Tarih: 08.03.2025 18:21

"Kültürel güvenliğin de bir milli güvenlik meselesi olduğunu unutmamalıyız"

Facebook Twitter Linked-in

Milliyetçi Hareket Partisi Genel Başkan Başdanışmanı, 25-26.Dönem Dönem Osmaniye Milletvekili ve Ahmed Cevad Enstitüsü Başkanı Prof. Dr. Ruhi Ersoy, 
spiritüel dünya denilen postmodern terapilerle ilgili uygulama alanlarının yetkililer tarafından ciddiye alınması çağrısında bulundu. Prof.Dr. Ersoy "Bu ve benzeri durumların tekrar yaşanmaması için millet ve devlet olarak daha dikkatli olmalıyız. Zira; kültürel güvenliğin de bir milli güvenlik meselesi olduğunu unutmamalıyız" dedi.

 

Belgrad Ormanlarında 4 gün sonra bulunan fakat kurtarılamayan Ece Gürel’in vefatıyla gündeme gelen muhtelif senaryolar dikkat çeken Prof. Dr. Ruhi Ersoy, bilhassa Kaz Dağları, Fethiye, Kabak Koyu gibi yerlerdeki "Yoga Kampı" adı altındaki “inziva” merkezlerinin ve çeşitli illerde bulunan “Aile Dizimi” merkezlerinin takip edilmesi gerektiğini vurguladı.

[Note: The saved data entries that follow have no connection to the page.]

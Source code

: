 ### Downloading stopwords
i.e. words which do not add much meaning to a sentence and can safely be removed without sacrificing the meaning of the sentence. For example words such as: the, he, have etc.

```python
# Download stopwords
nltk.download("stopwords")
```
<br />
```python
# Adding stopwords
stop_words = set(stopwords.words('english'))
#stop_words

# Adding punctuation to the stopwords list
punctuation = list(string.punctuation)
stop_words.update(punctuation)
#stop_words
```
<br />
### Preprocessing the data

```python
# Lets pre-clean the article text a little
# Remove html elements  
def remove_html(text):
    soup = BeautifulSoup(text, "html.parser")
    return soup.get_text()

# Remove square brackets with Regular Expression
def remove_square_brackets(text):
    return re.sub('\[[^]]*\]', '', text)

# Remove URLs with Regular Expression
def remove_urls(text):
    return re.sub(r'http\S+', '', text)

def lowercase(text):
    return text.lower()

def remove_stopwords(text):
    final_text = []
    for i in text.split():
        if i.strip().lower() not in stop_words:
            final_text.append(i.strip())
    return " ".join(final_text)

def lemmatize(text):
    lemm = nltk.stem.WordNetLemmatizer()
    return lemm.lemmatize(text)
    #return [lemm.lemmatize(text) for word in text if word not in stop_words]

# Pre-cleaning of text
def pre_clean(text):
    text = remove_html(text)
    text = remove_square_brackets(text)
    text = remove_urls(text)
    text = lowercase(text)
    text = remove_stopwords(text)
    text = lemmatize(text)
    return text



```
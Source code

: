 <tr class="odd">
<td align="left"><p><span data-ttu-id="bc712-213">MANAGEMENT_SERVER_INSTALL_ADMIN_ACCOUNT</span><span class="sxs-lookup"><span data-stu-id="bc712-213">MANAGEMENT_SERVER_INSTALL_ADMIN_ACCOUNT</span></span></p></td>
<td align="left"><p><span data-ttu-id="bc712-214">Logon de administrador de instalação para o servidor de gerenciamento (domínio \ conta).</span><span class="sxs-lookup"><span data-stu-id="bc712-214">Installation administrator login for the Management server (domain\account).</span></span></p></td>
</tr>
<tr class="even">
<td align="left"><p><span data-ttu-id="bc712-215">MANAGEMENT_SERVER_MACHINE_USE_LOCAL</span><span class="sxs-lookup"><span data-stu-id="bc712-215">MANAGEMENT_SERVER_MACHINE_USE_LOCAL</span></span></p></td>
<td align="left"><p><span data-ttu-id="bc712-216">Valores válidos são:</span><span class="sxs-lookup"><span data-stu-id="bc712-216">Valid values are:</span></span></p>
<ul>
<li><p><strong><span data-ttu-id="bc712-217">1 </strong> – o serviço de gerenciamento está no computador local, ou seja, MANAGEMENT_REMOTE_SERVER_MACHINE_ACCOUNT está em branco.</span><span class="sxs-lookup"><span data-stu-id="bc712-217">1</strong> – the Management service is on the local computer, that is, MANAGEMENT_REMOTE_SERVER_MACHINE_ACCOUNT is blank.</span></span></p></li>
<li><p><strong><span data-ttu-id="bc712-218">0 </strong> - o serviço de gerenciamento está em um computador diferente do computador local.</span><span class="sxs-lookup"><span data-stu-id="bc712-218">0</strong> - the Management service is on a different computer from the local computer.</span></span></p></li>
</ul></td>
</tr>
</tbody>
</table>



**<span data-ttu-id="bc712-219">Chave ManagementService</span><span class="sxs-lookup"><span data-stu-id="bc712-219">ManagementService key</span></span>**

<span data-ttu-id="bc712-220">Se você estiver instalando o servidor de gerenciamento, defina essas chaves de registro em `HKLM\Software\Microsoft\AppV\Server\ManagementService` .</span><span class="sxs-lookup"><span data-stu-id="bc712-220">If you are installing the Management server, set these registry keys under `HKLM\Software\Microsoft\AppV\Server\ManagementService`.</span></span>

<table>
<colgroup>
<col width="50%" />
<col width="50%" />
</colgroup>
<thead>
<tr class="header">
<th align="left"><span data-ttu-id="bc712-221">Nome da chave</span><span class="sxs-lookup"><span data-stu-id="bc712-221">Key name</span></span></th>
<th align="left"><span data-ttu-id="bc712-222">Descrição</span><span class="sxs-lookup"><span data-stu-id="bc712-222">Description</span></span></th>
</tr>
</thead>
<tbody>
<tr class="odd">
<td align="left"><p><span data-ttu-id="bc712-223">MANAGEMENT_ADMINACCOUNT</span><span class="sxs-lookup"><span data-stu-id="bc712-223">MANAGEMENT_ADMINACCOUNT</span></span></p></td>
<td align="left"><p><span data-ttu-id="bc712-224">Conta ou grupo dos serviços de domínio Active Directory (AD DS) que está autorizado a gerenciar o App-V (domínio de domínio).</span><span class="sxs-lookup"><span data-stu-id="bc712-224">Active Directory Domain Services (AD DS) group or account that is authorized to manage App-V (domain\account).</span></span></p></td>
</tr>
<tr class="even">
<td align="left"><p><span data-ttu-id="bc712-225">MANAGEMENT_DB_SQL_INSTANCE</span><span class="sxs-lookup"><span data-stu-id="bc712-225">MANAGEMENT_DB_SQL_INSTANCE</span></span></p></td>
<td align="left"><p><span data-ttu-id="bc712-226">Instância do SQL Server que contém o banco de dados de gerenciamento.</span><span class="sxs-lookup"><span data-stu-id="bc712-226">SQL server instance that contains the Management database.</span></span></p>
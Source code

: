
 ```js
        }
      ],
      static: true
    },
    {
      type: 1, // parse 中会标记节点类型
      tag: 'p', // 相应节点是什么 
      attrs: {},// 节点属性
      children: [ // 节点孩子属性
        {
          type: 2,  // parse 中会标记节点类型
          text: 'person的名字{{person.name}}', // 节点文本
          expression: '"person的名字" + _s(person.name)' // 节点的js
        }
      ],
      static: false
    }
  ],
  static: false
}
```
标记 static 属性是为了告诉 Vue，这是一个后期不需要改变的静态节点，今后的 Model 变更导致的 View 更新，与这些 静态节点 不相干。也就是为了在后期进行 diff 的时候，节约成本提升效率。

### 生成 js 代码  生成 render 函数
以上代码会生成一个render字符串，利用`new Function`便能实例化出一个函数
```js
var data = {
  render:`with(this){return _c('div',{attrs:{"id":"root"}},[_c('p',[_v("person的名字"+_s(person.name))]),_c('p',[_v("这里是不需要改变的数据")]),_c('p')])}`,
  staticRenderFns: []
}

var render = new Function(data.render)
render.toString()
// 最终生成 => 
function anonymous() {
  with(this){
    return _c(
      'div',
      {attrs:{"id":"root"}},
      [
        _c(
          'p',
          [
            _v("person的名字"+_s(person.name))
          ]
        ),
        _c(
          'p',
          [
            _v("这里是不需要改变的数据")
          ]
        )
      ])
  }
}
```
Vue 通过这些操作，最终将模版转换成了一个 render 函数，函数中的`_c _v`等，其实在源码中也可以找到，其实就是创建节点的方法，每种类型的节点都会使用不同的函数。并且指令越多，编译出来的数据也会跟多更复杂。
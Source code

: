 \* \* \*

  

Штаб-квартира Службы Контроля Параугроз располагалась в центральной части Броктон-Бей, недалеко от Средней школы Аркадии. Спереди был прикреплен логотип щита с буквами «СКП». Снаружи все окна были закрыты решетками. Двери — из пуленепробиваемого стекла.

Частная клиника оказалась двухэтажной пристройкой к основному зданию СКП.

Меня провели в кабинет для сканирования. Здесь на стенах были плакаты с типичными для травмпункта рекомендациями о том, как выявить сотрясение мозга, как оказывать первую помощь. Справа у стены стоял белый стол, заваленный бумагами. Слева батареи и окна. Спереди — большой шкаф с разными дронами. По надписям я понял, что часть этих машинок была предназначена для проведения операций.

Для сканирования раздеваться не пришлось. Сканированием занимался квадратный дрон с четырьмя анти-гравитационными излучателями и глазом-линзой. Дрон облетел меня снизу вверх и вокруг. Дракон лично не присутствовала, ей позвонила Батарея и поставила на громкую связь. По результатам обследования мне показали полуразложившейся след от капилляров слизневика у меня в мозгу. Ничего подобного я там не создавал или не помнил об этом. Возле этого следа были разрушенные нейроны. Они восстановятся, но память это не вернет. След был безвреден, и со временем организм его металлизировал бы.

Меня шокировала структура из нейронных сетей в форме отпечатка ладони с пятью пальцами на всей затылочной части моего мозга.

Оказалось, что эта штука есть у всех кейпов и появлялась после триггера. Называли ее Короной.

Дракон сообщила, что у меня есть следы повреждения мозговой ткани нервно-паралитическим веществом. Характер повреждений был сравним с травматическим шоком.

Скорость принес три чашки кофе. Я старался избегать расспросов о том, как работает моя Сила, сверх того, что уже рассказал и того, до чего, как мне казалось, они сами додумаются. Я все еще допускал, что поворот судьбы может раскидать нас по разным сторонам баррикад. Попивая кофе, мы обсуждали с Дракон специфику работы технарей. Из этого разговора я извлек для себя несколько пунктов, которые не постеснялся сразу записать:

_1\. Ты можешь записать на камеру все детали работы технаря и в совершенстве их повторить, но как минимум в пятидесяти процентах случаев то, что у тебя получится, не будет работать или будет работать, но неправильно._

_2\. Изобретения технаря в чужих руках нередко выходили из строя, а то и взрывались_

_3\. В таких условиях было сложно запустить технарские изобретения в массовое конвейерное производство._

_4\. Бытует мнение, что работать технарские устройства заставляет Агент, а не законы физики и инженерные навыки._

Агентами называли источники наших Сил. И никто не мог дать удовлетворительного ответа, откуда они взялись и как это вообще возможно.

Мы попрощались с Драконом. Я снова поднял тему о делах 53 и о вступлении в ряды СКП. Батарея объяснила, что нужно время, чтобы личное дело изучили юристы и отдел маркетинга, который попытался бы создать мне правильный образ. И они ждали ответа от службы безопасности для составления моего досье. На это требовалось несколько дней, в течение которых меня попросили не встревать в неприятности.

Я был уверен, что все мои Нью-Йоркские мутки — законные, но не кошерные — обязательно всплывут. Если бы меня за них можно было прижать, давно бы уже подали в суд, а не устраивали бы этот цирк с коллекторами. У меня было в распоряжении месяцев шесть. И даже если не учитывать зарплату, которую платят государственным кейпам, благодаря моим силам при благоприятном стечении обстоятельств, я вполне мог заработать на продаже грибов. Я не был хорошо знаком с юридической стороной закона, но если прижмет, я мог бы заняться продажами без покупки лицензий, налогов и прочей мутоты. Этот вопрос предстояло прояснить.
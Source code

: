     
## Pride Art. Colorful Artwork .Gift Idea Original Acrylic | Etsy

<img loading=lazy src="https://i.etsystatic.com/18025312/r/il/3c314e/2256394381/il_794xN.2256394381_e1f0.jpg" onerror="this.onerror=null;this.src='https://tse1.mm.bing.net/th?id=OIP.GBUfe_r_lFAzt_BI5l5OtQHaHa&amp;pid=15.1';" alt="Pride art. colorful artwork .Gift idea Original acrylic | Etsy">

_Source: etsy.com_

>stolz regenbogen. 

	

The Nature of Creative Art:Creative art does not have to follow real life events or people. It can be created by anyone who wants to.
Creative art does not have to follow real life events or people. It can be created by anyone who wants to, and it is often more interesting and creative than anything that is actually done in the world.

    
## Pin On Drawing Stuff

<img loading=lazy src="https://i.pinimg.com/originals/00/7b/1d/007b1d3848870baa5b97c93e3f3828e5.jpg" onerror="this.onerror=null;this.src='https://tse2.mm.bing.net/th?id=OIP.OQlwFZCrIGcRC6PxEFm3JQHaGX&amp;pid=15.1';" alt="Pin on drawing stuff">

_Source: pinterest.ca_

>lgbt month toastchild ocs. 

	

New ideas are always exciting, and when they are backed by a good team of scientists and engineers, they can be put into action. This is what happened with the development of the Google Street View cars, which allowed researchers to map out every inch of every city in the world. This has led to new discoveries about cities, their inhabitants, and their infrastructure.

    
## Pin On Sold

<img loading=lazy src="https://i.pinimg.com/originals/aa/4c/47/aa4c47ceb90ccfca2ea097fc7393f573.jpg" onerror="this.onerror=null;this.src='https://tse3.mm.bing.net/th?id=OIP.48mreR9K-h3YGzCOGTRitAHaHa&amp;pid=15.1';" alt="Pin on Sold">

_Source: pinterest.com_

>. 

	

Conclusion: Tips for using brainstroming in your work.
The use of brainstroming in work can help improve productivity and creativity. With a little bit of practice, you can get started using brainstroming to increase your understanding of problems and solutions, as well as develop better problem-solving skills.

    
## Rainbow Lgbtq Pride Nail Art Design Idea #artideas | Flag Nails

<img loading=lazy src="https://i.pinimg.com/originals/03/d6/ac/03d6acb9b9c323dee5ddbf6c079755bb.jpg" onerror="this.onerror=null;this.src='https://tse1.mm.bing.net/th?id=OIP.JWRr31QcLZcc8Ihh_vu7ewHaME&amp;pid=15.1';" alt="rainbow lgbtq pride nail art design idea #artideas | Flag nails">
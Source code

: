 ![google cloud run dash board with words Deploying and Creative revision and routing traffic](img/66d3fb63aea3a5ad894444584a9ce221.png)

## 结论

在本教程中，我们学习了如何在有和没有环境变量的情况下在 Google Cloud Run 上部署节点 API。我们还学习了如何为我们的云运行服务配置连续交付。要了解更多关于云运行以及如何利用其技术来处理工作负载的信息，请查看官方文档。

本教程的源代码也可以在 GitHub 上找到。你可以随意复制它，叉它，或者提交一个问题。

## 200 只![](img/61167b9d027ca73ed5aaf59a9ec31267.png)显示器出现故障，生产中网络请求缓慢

MHP Genel Başkan Başdanışmanı, 25-26.Dönem Dönem Osmaniye Milletvekili ve Ahmed Cevad Enstitüsü Başkanı Prof. Dr. Ruhi Ersoy, Aile, Milli Eğitim ve Sağlık Bakanlıklarını göreve çağırarak şunları söyledi:

"Modernitenin sözde tatmin çağı, postmodern tatminsiz insanı ortaya çıkardı"

"Günümüz dünyasında manevi dairedeki sosyal, kültürel bağların yerini duygusal güvenliğin olmadığı yüzeysel kalabalıklar ya da sosyal medyanın sanal bağlarının aldığı, aldırıldığı gözlemlenmektedir. Modernitenin sözde tatmin çağı, postmodern tatminsiz insanı ortaya çıkarmıştır.

Çoğunlukla beyaz yakalı manevi boşluktaki seküler çevrede yoga ve enerji akımlarıyla başlayan süreç, çığlık terapilerine ve cadılık kurslarına kadar ilerlemiştir.

 

Söz konusu bir kesim, çağın dayattığı başta dijital bağımlılık, kültürel ve manevi boşluk karşısında nefes teknikleriyle sakinleşip huzur bulmaya çalışırken sanal sosyal bağlar, para kazanma aracı olarak tarot ve kahve başta olmak üzere fal çeşitleri, astroloji ve doğum haritalarıyla gelecek arayışları, büyü ve birtakım postmodern ritüellerle doğaya entegre olma çabaları sancılı bir huzursuzlukla karşı karşıya kalmaktadır.

Bu durumun en somut örneği, elbette başka buhranlarının da olduğu var sayılsa da Belgrad ormanlarında kaybolup günler sonra yine ormanda bulunan Peyzaj Mimarı Ece Gürel olmuştur. Önce sağ bulunduğu haberi sevindirse de maalesef daha sonra hastanede hayatını kaybetmiştir.

Ece Gürel’e Allah’tan rahmet, acılı ailesine başsağlığı diliyoruz.

"Farkındalık çalışmaları yapılmalıdır"

Bu ve benzeri durumların tekrar yaşanmaması için millet ve devlet olarak daha dikkatli olmalıyız. Zira; kültürel güvenliğin de bir milli güvenlik meselesi olduğunu unutmamalıyız. Gece ritüeli verenlerden, seküler inzivayı övenlerden, madde kullandıranlardan, aile bağlarını zedeleyen aktivitelerden uzak durulması için farkındalık çalışmaları da yapılmalıdır.

Son olarak, özellikle Ece Görel’in vefatıyla gündeme gelen muhtelif senaryolar kapsamında spiritüel dünya denilen postmodern terapilerle ilgili uygulama alanları yetkililer tarafından ciddiye alınarak, bilhassa Kuzey Batı (Kaz Dağları), Güney Batı şehir ve ilçelerde (Fethiye, Kabak Koyu gibi) yerlerdeki Yoga Kampı adı altındaki “inziva” merkezlerinin, çeşitli illerde bulunan “Aile Dizimi” merkezlerinin takibi, “Çığlık Terapisi” gibi uygulamaların içeriğinin sağlık mevzuatı bakımından daha sıkı denetlenmesi hususunda eyleme geçilmesi gerektiğin kanaatindeyiz."